Patrick Wintrode: Characterization of pathological protein conformations using biophysical techniques such as mass spectrometry and computer simulations to elucidate how these contribute to protein function and disease. Dr. Wintrode has several collaborations with center members on metalloprotein structure function including Drs. Wilks and Michel.
Fengtian Xue: Rational design, synthesis, and biological evaluation of potential medicinal agents in the treatment of neurodegeneration, cancer and infectious disease. Dr. Xue collaborates with center members including Dr. Wilks and Dr. Hamza on the design of novel agents targeting heme uptake in bacterial and parasitic infections, respectively.
Richard Thompson: Development and application of fluorescence-based biosensors to address questions in biology, human health, and oceanography. Particular interests include the quantitative measurement and imaging zinc, copper, and other metal ions that are required nutrients in humans and other organisms.
David Weber: Structure and function of S100B a dimeric Calcium-binding protein that is overproduced during gliosis in patients with Alzheimer disease, Down syndrome, and Aids related dementia. In addition, S100B and/or other members of the S100 protein family are elevated in several cancers. Dr. Weber is the associate director of the Institute for Bioscience and Biotechnology (IBBR) and director of the University of Maryland Center for Biomolecular Therapeutics (CBT). He works closely with Dr. MacKerell and CADD on the development of S100B inhibitors.

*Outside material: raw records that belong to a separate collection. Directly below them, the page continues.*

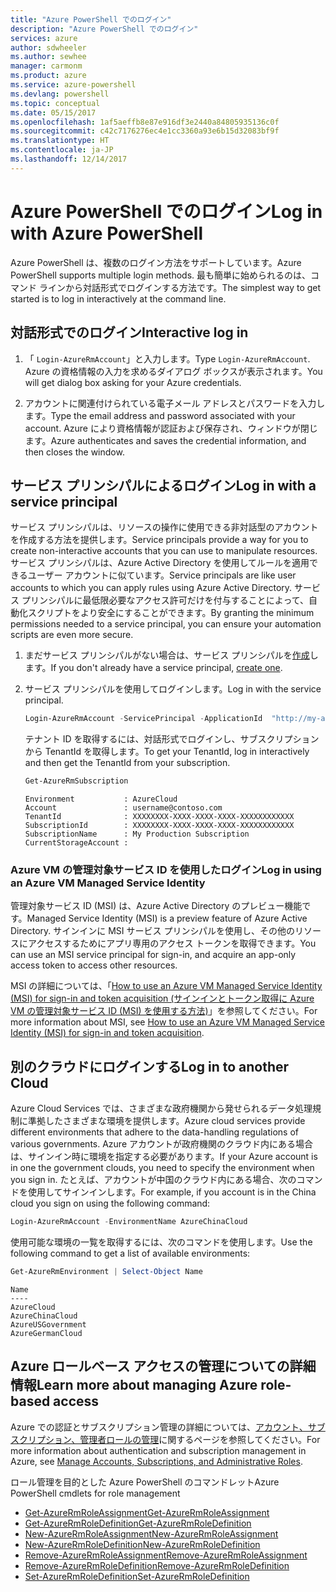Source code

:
 ```yaml
---
title: "Azure PowerShell でのログイン"
description: "Azure PowerShell でのログイン"
services: azure
author: sdwheeler
ms.author: sewhee
manager: carmonm
ms.product: azure
ms.service: azure-powershell
ms.devlang: powershell
ms.topic: conceptual
ms.date: 05/15/2017
ms.openlocfilehash: 1af5aeffb8e87e916df3e2440a84805935136c0f
ms.sourcegitcommit: c42c7176276ec4e1cc3360a93e6b15d32083bf9f
ms.translationtype: HT
ms.contentlocale: ja-JP
ms.lasthandoff: 12/14/2017
---
```

# <a name="log-in-with-azure-powershell"></a><span data-ttu-id="6c23a-103">Azure PowerShell でのログイン</span><span class="sxs-lookup"><span data-stu-id="6c23a-103">Log in with Azure PowerShell</span></span>

<span data-ttu-id="6c23a-104">Azure PowerShell は、複数のログイン方法をサポートしています。</span><span class="sxs-lookup"><span data-stu-id="6c23a-104">Azure PowerShell supports multiple login methods.</span></span> <span data-ttu-id="6c23a-105">最も簡単に始められるのは、コマンド ラインから対話形式でログインする方法です。</span><span class="sxs-lookup"><span data-stu-id="6c23a-105">The simplest way to get started is to log in interactively at the command line.</span></span>

## <a name="interactive-log-in"></a><span data-ttu-id="6c23a-106">対話形式でのログイン</span><span class="sxs-lookup"><span data-stu-id="6c23a-106">Interactive log in</span></span>

1. <span data-ttu-id="6c23a-107">「 `Login-AzureRmAccount`」と入力します。</span><span class="sxs-lookup"><span data-stu-id="6c23a-107">Type `Login-AzureRmAccount`.</span></span> <span data-ttu-id="6c23a-108">Azure の資格情報の入力を求めるダイアログ ボックスが表示されます。</span><span class="sxs-lookup"><span data-stu-id="6c23a-108">You will get dialog box asking for your Azure credentials.</span></span>

2. <span data-ttu-id="6c23a-109">アカウントに関連付けられている電子メール アドレスとパスワードを入力します。</span><span class="sxs-lookup"><span data-stu-id="6c23a-109">Type the email address and password associated with your account.</span></span> <span data-ttu-id="6c23a-110">Azure により資格情報が認証および保存され、ウィンドウが閉じます。</span><span class="sxs-lookup"><span data-stu-id="6c23a-110">Azure authenticates and saves the credential information, and then closes the window.</span></span>

## <a name="log-in-with-a-service-principal"></a><span data-ttu-id="6c23a-111">サービス プリンシパルによるログイン</span><span class="sxs-lookup"><span data-stu-id="6c23a-111">Log in with a service principal</span></span>

<span data-ttu-id="6c23a-112">サービス プリンシパルは、リソースの操作に使用できる非対話型のアカウントを作成する方法を提供します。</span><span class="sxs-lookup"><span data-stu-id="6c23a-112">Service principals provide a way for you to create non-interactive accounts that you can use to manipulate resources.</span></span> <span data-ttu-id="6c23a-113">サービス プリンシパルは、Azure Active Directory を使用してルールを適用できるユーザー アカウントに似ています。</span><span class="sxs-lookup"><span data-stu-id="6c23a-113">Service principals are like user accounts to which you can apply rules using Azure Active Directory.</span></span> <span data-ttu-id="6c23a-114">サービス プリンシパルに最低限必要なアクセス許可だけを付与することによって、自動化スクリプトをより安全にすることができます。</span><span class="sxs-lookup"><span data-stu-id="6c23a-114">By granting the minimum permissions needed to a service principal, you can ensure your automation scripts are even more secure.</span></span>

1. <span data-ttu-id="6c23a-115">まだサービス プリンシパルがない場合は、サービス プリンシパルを[作成](create-azure-service-principal-azureps.md)します。</span><span class="sxs-lookup"><span data-stu-id="6c23a-115">If you don't already have a service principal, [create one](create-azure-service-principal-azureps.md).</span></span>

2. <span data-ttu-id="6c23a-116">サービス プリンシパルを使用してログインします。</span><span class="sxs-lookup"><span data-stu-id="6c23a-116">Log in with the service principal.</span></span>

    ```powershell
    Login-AzureRmAccount -ServicePrincipal -ApplicationId  "http://my-app" -Credential $pscredential -TenantId $tenantid
    ```

    <span data-ttu-id="6c23a-117">テナント ID を取得するには、対話形式でログインし、サブスクリプションから TenantId を取得します。</span><span class="sxs-lookup"><span data-stu-id="6c23a-117">To get your TenantId, log in interactively and then get the TenantId from your subscription.</span></span>

    ```powershell
    Get-AzureRmSubscription
    ```

    ```
    Environment           : AzureCloud
    Account               : username@contoso.com
    TenantId              : XXXXXXXX-XXXX-XXXX-XXXX-XXXXXXXXXXXX
    SubscriptionId        : XXXXXXXX-XXXX-XXXX-XXXX-XXXXXXXXXXXX
    SubscriptionName      : My Production Subscription
    CurrentStorageAccount :
    ```

### <a name="log-in-using-an-azure-vm-managed-service-identity"></a><span data-ttu-id="6c23a-118">Azure VM の管理対象サービス ID を使用したログイン</span><span class="sxs-lookup"><span data-stu-id="6c23a-118">Log in using an Azure VM Managed Service Identity</span></span>

<span data-ttu-id="6c23a-119">管理対象サービス ID (MSI) は、Azure Active Directory のプレビュー機能です。</span><span class="sxs-lookup"><span data-stu-id="6c23a-119">Managed Service Identity (MSI) is a preview feature of Azure Active Directory.</span></span> <span data-ttu-id="6c23a-120">サインインに MSI サービス プリンシパルを使用し、その他のリソースにアクセスするためにアプリ専用のアクセス トークンを取得できます。</span><span class="sxs-lookup"><span data-stu-id="6c23a-120">You can use an MSI service principal for sign-in, and acquire an app-only access token to access other resources.</span></span>

<span data-ttu-id="6c23a-121">MSI の詳細については、「[How to use an Azure VM Managed Service Identity (MSI) for sign-in and token acquisition (サインインとトークン取得に Azure VM の管理対象サービス ID (MSI) を使用する方法)](/azure/active-directory/msi-how-to-get-access-token-using-msi)」を参照してください。</span><span class="sxs-lookup"><span data-stu-id="6c23a-121">For more information about MSI, see [How to use an Azure VM Managed Service Identity (MSI) for sign-in and token acquisition](/azure/active-directory/msi-how-to-get-access-token-using-msi).</span></span>

## <a name="log-in-to-another-cloud"></a><span data-ttu-id="6c23a-122">別のクラウドにログインする</span><span class="sxs-lookup"><span data-stu-id="6c23a-122">Log in to another Cloud</span></span>

<span data-ttu-id="6c23a-123">Azure Cloud Services では、さまざまな政府機関から発せられるデータ処理規制に準拠したさまざまな環境を提供します。</span><span class="sxs-lookup"><span data-stu-id="6c23a-123">Azure cloud services provide different environments that adhere to the data-handling regulations of various governments.</span></span> <span data-ttu-id="6c23a-124">Azure アカウントが政府機関のクラウド内にある場合は、サインイン時に環境を指定する必要があります。</span><span class="sxs-lookup"><span data-stu-id="6c23a-124">If your Azure account is in one the government clouds, you need to specify the environment when you sign in.</span></span> <span data-ttu-id="6c23a-125">たとえば、アカウントが中国のクラウド内にある場合、次のコマンドを使用してサインインします。</span><span class="sxs-lookup"><span data-stu-id="6c23a-125">For example, if you account is in the China cloud you sign on using the following command:</span></span>

```powershell
Login-AzureRmAccount -EnvironmentName AzureChinaCloud
```

<span data-ttu-id="6c23a-126">使用可能な環境の一覧を取得するには、次のコマンドを使用します。</span><span class="sxs-lookup"><span data-stu-id="6c23a-126">Use the following command to get a list of available environments:</span></span>

```powershell
Get-AzureRmEnvironment | Select-Object Name
```

```
Name
----
AzureCloud
AzureChinaCloud
AzureUSGovernment
AzureGermanCloud
```

## <a name="learn-more-about-managing-azure-role-based-access"></a><span data-ttu-id="6c23a-127">Azure ロールベース アクセスの管理についての詳細情報</span><span class="sxs-lookup"><span data-stu-id="6c23a-127">Learn more about managing Azure role-based access</span></span>

<span data-ttu-id="6c23a-128">Azure での認証とサブスクリプション管理の詳細については、[アカウント、サブスクリプション、管理者ロールの管理](/azure/active-directory/role-based-access-control-configure)に関するページを参照してください。</span><span class="sxs-lookup"><span data-stu-id="6c23a-128">For more information about authentication and subscription management in Azure, see [Manage Accounts, Subscriptions, and Administrative Roles](/azure/active-directory/role-based-access-control-configure).</span></span>

<span data-ttu-id="6c23a-129">ロール管理を目的とした Azure PowerShell のコマンドレット</span><span class="sxs-lookup"><span data-stu-id="6c23a-129">Azure PowerShell cmdlets for role management</span></span>

* [<span data-ttu-id="6c23a-130">Get-AzureRmRoleAssignment</span><span class="sxs-lookup"><span data-stu-id="6c23a-130">Get-AzureRmRoleAssignment</span></span>](/powershell/module/AzureRM.Resources/Get-AzureRmRoleAssignment)
* [<span data-ttu-id="6c23a-131">Get-AzureRmRoleDefinition</span><span class="sxs-lookup"><span data-stu-id="6c23a-131">Get-AzureRmRoleDefinition</span></span>](/powershell/module/AzureRM.Resources/Get-AzureRmRoleDefinition)
* [<span data-ttu-id="6c23a-132">New-AzureRmRoleAssignment</span><span class="sxs-lookup"><span data-stu-id="6c23a-132">New-AzureRmRoleAssignment</span></span>](/powershell/module/AzureRM.Resources/New-AzureRmRoleAssignment)
* [<span data-ttu-id="6c23a-133">New-AzureRmRoleDefinition</span><span class="sxs-lookup"><span data-stu-id="6c23a-133">New-AzureRmRoleDefinition</span></span>](/powershell/module/AzureRM.Resources/New-AzureRmRoleDefinition)
* [<span data-ttu-id="6c23a-134">Remove-AzureRmRoleAssignment</span><span class="sxs-lookup"><span data-stu-id="6c23a-134">Remove-AzureRmRoleAssignment</span></span>](/powershell/module/AzureRM.Resources/Remove-AzureRmRoleAssignment)
* [<span data-ttu-id="6c23a-135">Remove-AzureRmRoleDefinition</span><span class="sxs-lookup"><span data-stu-id="6c23a-135">Remove-AzureRmRoleDefinition</span></span>](/powershell/module/AzureRM.Resources/Remove-AzureRmRoleDefinition)
* [<span data-ttu-id="6c23a-136">Set-AzureRmRoleDefinition</span><span class="sxs-lookup"><span data-stu-id="6c23a-136">Set-AzureRmRoleDefinition</span></span>](/powershell/moduel/AzureRM.Resources/Set-AzureRmRoleDefinition)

Iqbal Hamza: Defining the cellular and molecular determinants of heme homeostasis in humans. Understanding how heme-iron is utilized will permit the development of novel nutritional strategies to ameliorate iron deficiency anemia in humans and uncover novel therapeutic drug targets against parasites.
Byung-Eun Kim: Defining the mechanisms of copper uptake, distribution, utilization, recycling, export and regulation at the cellular and molecular level in cell culture and animal models. Particular areas of focus are the role of copper in cardiovascular health and inter-organ copper signaling.
Gregory Duncan: Development of nanoscale measurement tools capable of shedding light on key processes in biology and medicine with an emphasis on pulmonary disease applications. Specifically, how biophysical and interfacial interactions between the mucus gel and periciliary layer on the lung airway surface impact mucus clearance in health and disease.
Aaron T. Smith: Structural, spectroscopic and enzymatic studies of the the heme-dependent aminoacyl-tRNA synthetase and aminoacyl tRNA transferases specific for arginine and their role in protein translation and post-translational modification. A second research area focuses on iron uptake via the ferrous iron uptake (Feo) system in bacterial pathogenesis.
Valeria Culotta: The study of metals at the host-pathogen interface. Metal ions such as Cu, Zn, Fe and Mn are essential nutrients for all living organisms and during infection, the host attempts to starve invading pathogens of these micronutrients through a process known as nutritional immunity. A major emphasis is on metals and SOD enzymes of the opportunistic fungal pathogen Candida albicans. The laboratory also investigates the unique metallobiology of the Lyme disease pathogen, Borrelia burgdorferi.
Svetlana Lutsenko: Research on the molecular mechanisms that regulate copper concentration in normal and diseased human cells. Copper is essential for human cell homeostasis and in embryonic development and neuronal function. Disruption of copper transport in human cells results in severe multi-system disorders such as Menkes disease and Wilson's disease.
Nicholas P. Farrell: Understanding of the role and utility of metal complexes in biology and medicine. Specifically, transition metal complexes as chemotherapeutic agents. Dr. Farrell developed the first non-cisplatin based analog BBR3464 to advance to Phase II clinical trials.